>>>
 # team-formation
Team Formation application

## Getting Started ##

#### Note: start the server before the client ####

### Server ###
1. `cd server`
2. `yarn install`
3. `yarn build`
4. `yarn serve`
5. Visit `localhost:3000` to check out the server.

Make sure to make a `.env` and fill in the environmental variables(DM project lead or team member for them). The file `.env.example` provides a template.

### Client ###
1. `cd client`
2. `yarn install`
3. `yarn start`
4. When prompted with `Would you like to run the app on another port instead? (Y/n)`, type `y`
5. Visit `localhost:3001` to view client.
<<<
= Task description =
Repeat exactly the lines above from the line that contains "Make sure to" through the end. Include both of these ends; leave out everything else.

= Your response =
Make sure to make a `.env` and fill in the environmental variables(DM project lead or team member for them). The file `.env.example` provides a template.

### Client ###
1. `cd client`
2. `yarn install`
3. `yarn start`
4. When prompted with `Would you like to run the app on another port instead? (Y/n)`, type `y`
5. Visit `localhost:3001` to view client.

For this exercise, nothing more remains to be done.